Monday, Oct. 19, 1970
Third Person Singular
Roaring down the Paris-Strasbourg highway two weeks ago, a 22-ton truck overturned and boxloads of books covered in blue imitation leather were scattered all over the road. Despite that slipup, the secret of the book was kept intact. Last week, when it was released well ahead of schedule, and without the usual publicity buildup, all France was surprised. One critic compared its impact to that of "a 75-ton meteorite," which, as it happens, is just about the weight of the 250,000-copy first edition of Memoirs of Hope: The Renewal, the first of three volumes of Charles de Gaulle's postwar reminiscences.
Written after his withdrawal from the presidency, the 308-page volume traces the period from 1958, when De Gaulle emerged from retirement, to 1962. In three days, the entire first edition was gone at $5 a copy.
The book is De Gaulle at his infuriating best. It overflows with the lofty certitude and self-confidence of a man who, without embarrassment, can refer to himself repeatedly in the third person. Of the 1958 Algiers uprising that brought him to power, he writes: "No one really doubted that the situation could have any other conclusion than De Gaulle." Describing the assassination attempt on him in August 1962, he notes: "Of the 150-odd bullets aimed at us, 14 strike our vehicle. Yet--none of us is hit. May De Gaulle therefore go on pursuing his road and his vocation!"
What may surprise many readers is that De Gaulle is almost as kind to his contemporaries.
ON DWIGHT EISENHOWER: "Doubtless he shares the somewhat elementary conviction animating the American people that the primordial mission of the United States derives from a decree from heaven, and its preponderance is a matter of right. But the President is not vain nor his manner intransigent. He is a man of lofty conscience, determined to judge only on the basis of facts and to decide only upon the advice of qualified people."
ON RICHARD NIXON (after a 1960 meeting): "In his rather strange post as Vice President, I find in him one of those outspoken and strong persons on whom one feels one could count in serious matters if one day he acquired a position of first rank."

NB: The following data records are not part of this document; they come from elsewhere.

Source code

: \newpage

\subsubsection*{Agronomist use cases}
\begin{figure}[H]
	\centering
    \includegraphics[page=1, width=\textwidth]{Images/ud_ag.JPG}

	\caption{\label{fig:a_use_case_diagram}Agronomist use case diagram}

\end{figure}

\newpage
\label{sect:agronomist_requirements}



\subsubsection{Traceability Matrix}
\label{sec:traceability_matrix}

ON JOHN F. KENNEDY: "Without the crime which killed him, he would have had the time to mark his era . . . A man whose value, age and just ambition endowed him with vast hopes." On Viet Nam, he warned the young President: "The more you involve yourself there against Communism, the more the Communists will appear like champions of national independence . . . Step by step you will get bogged down in a bottomless military and political slough."
ON KHRUSHCHEV: "During a walk in the park we go aboard a boat. Khrushchev shouts, 'Kosygin, your turn to row, as usual!' I ask the Soviet Premier, 'But when do you work? You are constantly traveling or granting long interviews. What time do you have left for studying your dossiers?' Khrushchev replied: 'But I don't work. A Central Committee decree prescribes that after 65--I am 66 years old--one works only six hours a day four days a week. That is just enough for my trips and my audiences. They don't need me. The "plan" has settled things in advance.' Then, pointing to Kosygin rowing, 'Le plan, c'est lui!' "
ON DAVID BEN-GURION: "The existence of Israel seems justified to me, [but] I feel Israel must show great caution toward the Arabs." Advising Ben-Gurion against expanding Israel's territory at Arab expense, he says: "Do not exaggerate! Subdue your pride, which, as Aeschylus says, 'is the son of happiness and devours his father.' "
Glaring Omission. For all the insights and meticulous exposition, there is one striking omission. There is almost no reference to President Georges Pompidou, De Gaulle's principal aide during the period covered by the book and his Premier for six years. Some cynics suspect, in fact, that De Gaulle deliberately rushed publication (the book was scheduled to appear two days before his 80th birthday on Nov. 22) primarily to steal headlines from Pompidou, who was visiting Moscow. He succeeded. The biggest story in France was not Pompidou's tour but De Gaulle's book. There is, however, at least one consolation for Pompidou. Awaiting him when he returns to the Elysee Palace this week will be a specially printed copy of De Gaulle's new volume bearing the phrase, "Especially printed for . . ." Only 16 others are in existence, directed to such luminaries as Pope Paul, Mamie Eisenhower, Queen Elizabeth and Nikita Khrushchev.